Academic journal article Genetics

Coordination of Recombination with Meiotic Progression in the Caenorhabditis Elegans Germline by KIN-18, a TAO Kinase That Regulates the Timing of MPK-1 Signaling

Academic journal article Genetics

Coordination of Recombination with Meiotic Progression in the Caenorhabditis Elegans Germline by KIN-18, a TAO Kinase That Regulates the Timing of MPK-1 Signaling

Article excerpt

THE germline contains a multitude of cells that proliferate to form a population that will undergo two meiotic divisions, giving rise to gametes. In meiosis, one round of DNA replication is followed by two cell divisions reducing the ploidy of the germ cell by half. A large fraction of the cells encompassing the germline are found in meiotic prophase I. Many of the key evolutionarily conserved events that take place in this specialized prophase are aimed at preparing chromosomes for their segregation in meiosis I. One such essential and conserved event is the formation of crossovers between homologous chromosomes. During the initial stages of meiotic prophase I (leptotene/zygotene), a protein structure named the synaptonemal complex (SC) starts to assemble between homologs (MacQueen et al. 2002; Schild-Prufert et al. 2011). Concurrently, meiotic DNA double-strand breaks (DSBs) are introduced to initiate meiotic recombination (Keeney et al. 1997; Dernburg et al. 1998). As meiosis progresses, germ cells enter pachytene where the SC is fully formed and meiotic DSBs are processed and repaired. In the presence of a fully formed SC, meiotic DSBs are repaired, giving rise to crossovers by late pachytene. In most multicellular organisms, apoptosis is activated in late pachytene and reduces the number of germ cells in the developing germline (Gumienny et al. 1999). Apoptosis serves as a quality control mechanism and assists in the growth of the surviving oocytes; dying cells serve as "nurse cells" (Andux and Ellis 2008). The timely occurrence of each stage of meiosis is required for the formation of functional euploid gametes. Therefore, mechanisms assuring the timely progression of meiotic events must exist in Caenorhabditis elegans as well as in other organisms.

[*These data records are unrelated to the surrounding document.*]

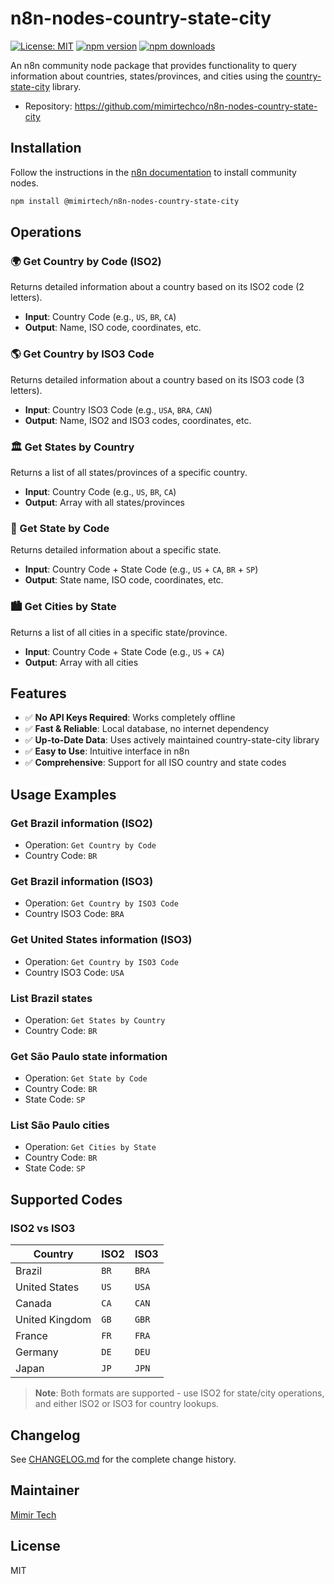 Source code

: # n8n-nodes-country-state-city

[![License: MIT](https://img.shields.io/badge/License-MIT-yellow.svg)](https://opensource.org/licenses/MIT)
[![npm version](https://badge.fury.io/js/@mimirtech%2Fn8n-nodes-country-state-city.svg)](https://badge.fury.io/js/@mimirtech%2Fn8n-nodes-country-state-city)
[![npm downloads](https://img.shields.io/npm/dm/@mimirtech/n8n-nodes-country-state-city)](https://www.npmjs.com/package/@mimirtech/n8n-nodes-country-state-city)

An n8n community node package that provides functionality to query information about countries, states/provinces, and cities using the [country-state-city](https://github.com/dr5hn/country-state-city) library.

* Repository: https://github.com/mimirtechco/n8n-nodes-country-state-city

## Installation

Follow the instructions in the [n8n documentation](https://docs.n8n.io/integrations/community-nodes/installation/) to install community nodes.

```bash
npm install @mimirtech/n8n-nodes-country-state-city
```

## Operations

### 🌍 Get Country by Code (ISO2)
Returns detailed information about a country based on its ISO2 code (2 letters).
- **Input**: Country Code (e.g., `US`, `BR`, `CA`)
- **Output**: Name, ISO code, coordinates, etc.

### 🌎 Get Country by ISO3 Code 
Returns detailed information about a country based on its ISO3 code (3 letters).
- **Input**: Country ISO3 Code (e.g., `USA`, `BRA`, `CAN`)
- **Output**: Name, ISO2 and ISO3 codes, coordinates, etc.

### 🏛️ Get States by Country  
Returns a list of all states/provinces of a specific country.
- **Input**: Country Code (e.g., `US`, `BR`, `CA`)
- **Output**: Array with all states/provinces

### 🏢 Get State by Code
Returns detailed information about a specific state.
- **Input**: Country Code + State Code (e.g., `US` + `CA`, `BR` + `SP`)
- **Output**: State name, ISO code, coordinates, etc.

### 🏙️ Get Cities by State
Returns a list of all cities in a specific state/province.
- **Input**: Country Code + State Code (e.g., `US` + `CA`)
- **Output**: Array with all cities

## Features

- ✅ **No API Keys Required**: Works completely offline
- ✅ **Fast & Reliable**: Local database, no internet dependency
- ✅ **Up-to-Date Data**: Uses actively maintained country-state-city library
- ✅ **Easy to Use**: Intuitive interface in n8n
- ✅ **Comprehensive**: Support for all ISO country and state codes

## Usage Examples

### Get Brazil information (ISO2)
- Operation: `Get Country by Code`
- Country Code: `BR`

### Get Brazil information (ISO3)
- Operation: `Get Country by ISO3 Code`
- Country ISO3 Code: `BRA`

### Get United States information (ISO3)
- Operation: `Get Country by ISO3 Code`
- Country ISO3 Code: `USA`

### List Brazil states  
- Operation: `Get States by Country`
- Country Code: `BR`

### Get São Paulo state information
- Operation: `Get State by Code`
- Country Code: `BR`
- State Code: `SP`

### List São Paulo cities
- Operation: `Get Cities by State`
- Country Code: `BR`
- State Code: `SP`

## Supported Codes

### ISO2 vs ISO3
| Country | ISO2 | ISO3 | 
|---------|------|------|
| Brazil | `BR` | `BRA` |
| United States | `US` | `USA` |
| Canada | `CA` | `CAN` |
| United Kingdom | `GB` | `GBR` |
| France | `FR` | `FRA` |
| Germany | `DE` | `DEU` |
| Japan | `JP` | `JPN` |

> **Note**: Both formats are supported - use ISO2 for state/city operations, and either ISO2 or ISO3 for country lookups.

## Changelog

See [CHANGELOG.md](CHANGELOG.md) for the complete change history.

## Maintainer

[Mimir Tech](https://www.mimirtech.co)

## License

MIT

Mitogen-activated protein kinase (MAPK) pathways regulate intracellular signaling in response to various extracellular stimuli (Widmann et al. 1999; Pearson et al. 2001). MAPK signaling cascades consist of terminal kinase MAPK and two upstream kinases,MAP2K andMAP3K. Threewell-characterized subfamilies of MAPK are activated by specific upstream kinases in response to different stimuli: ERK, JNK, and p38 (Widmann et al. 1999; Pearson et al. 2001). The conserved ERK/MAPK-signaling cascade regulates meiotic progression in both vertebrate and invertebrate systems (Church et al. 1995; Fan and Sun 2004; Lee et al. 2007). In the C. elegans germline, the ERK ortholog MPK-1 is activated by upstream members LET-60/Ras, LIN-45/Raf (MAP3K), and MEK-2/ Mek (MAP2K) along with the scaffold protein KSR-2 (Church et al. 1995; Hsu et al. 2002; Ohmachi et al. 2002). MPK-1 activation is temporally regulated: it is activated in pachytene, deactivated in diplotene, and then reactivated in proximal diakinesis oocytes (Lee et al. 2007). MPK-1 activation at pachytene is influenced by nutrient state and is mediated by the DAF-2 pathway (Lopez et al. 2013). Loss-of-function (lf) alleles of MPK-1 pathway members arrest prior to diplotene, indicating that MPK-1 activation is essential for normal meiotic progression (Church et al. 1995; Gumienny et al. 1999). The arrested nuclei cluster and eventually degenerate (Church et al. 1995; Hsu et al. 2002; Ohmachi et al. 2002). As wild-type nuclei progress through diplotene, MPK-1 is deactivated by LIP-1, a MAPK phosphatase, and oocytes remain arrested in prophase I at diakinesis (Hajnal and Berset 2002; Rutkowski et al. 2011). Then a signal from sperm, mediated by themajor sperm protein, triggers the activation of MPK-1 in the proximal diakinesis oocyte. This activation leads to exit from meiotic prophase I and to the initiation of ovulation and the meiotic divisions (Miller et al. 2001; Kosinski et al. 2005).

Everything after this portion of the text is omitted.